PR一体型最上位機と弩級セパレート機を試す
マランツAVアンプ「CINEMA40」「AV10/AMP10」比較試聴! 評論家が自宅試聴で感じた魅力とは?
傾向としては、温かみを持った音質で、高域及び低域に適度なメリハリを持たせた心地よいサウンドを楽しませてくれる。これは、マランツのコンポーネントに通ずるラグジュアリーな音質だ。
例えばビル・チャーラップ・トリオ「Notes from The New York」を再生すると、ピアノの中音域や高音域の音色は、しっとりとした滑らかさを伴い浮かび上がる明瞭さに加え、同じくピアノの低弦側やウッドベースのボトムスは量感豊かに、なおかつ弾みある描写で描かれる。メリハリがあり、音楽を楽しく再現する魅力があるのだ。

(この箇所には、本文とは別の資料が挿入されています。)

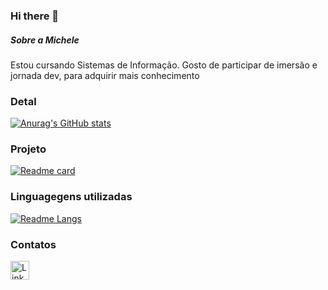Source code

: ### Hi there 👋

##### Sobre a Michele
Estou  cursando Sistemas de Informação. Gosto de participar de imersão e jornada dev, para adquirir mais conhecimento

### Detal


[![Anurag's GitHub stats](https://github-readme-stats.vercel.app/api?username=michelesantosl1&show_icons=true&theme=dark)](https://github.com/anuraghazra/github-readme-stats)


### Projeto

[![Readme card](https://github-readme-stats.vercel.app/api/pin/?username=michelesantosl1&repo=Project-TikTok-clone&theme=dark)]([https://github.com/michelesantosl1/Project-TikTok-clone](https://github.com/anuraghazra/github-readme-stats))


### Linguagegens utilizadas


[![Readme Langs](https://github-readme-stats.vercel.app/api/top-langs/?username=michelesantosl1&layout=compact)](https://github.com/anuraghazra/github-readme-stats)

### Contatos

[<img src='https://img.shields.io/badge/LinkedIn-0077B5?style=for-the-badge&logo=linkedin&logoColor=white' alt='Linkedin' height='30'>](https://www.linkedin.com/in/michele-silva-32a0b0233/)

ボーカルソースとしてKeiko Lee「Fragile」を再生してみると、ボーカルのリバーブの長さがふわりと余韻長く広がるような幻想的な音がある。口当たり滑らかで温かみある歌声が快く、霧のような細かい粒子感で広がっていくリバーブの余韻はとても長く幻想的だ。それでいて、ボーカルや伴奏のピアノの音像は、明瞭な輪郭がありディティールも伝わる。
CINEMA 40の「AVアンプならではの楽しみ方」
また、AVアンプならではの楽しみ方である、ステレオ音源の3Dサラウンドへのアップミックスを試してみる。出力は、フロントをプリアウト出力し、6.0.4ch再生で実施した(トップレイヤーは、パラダイム製天井埋め込みスピーカー「CI Elite E80-R v2」を使用した)。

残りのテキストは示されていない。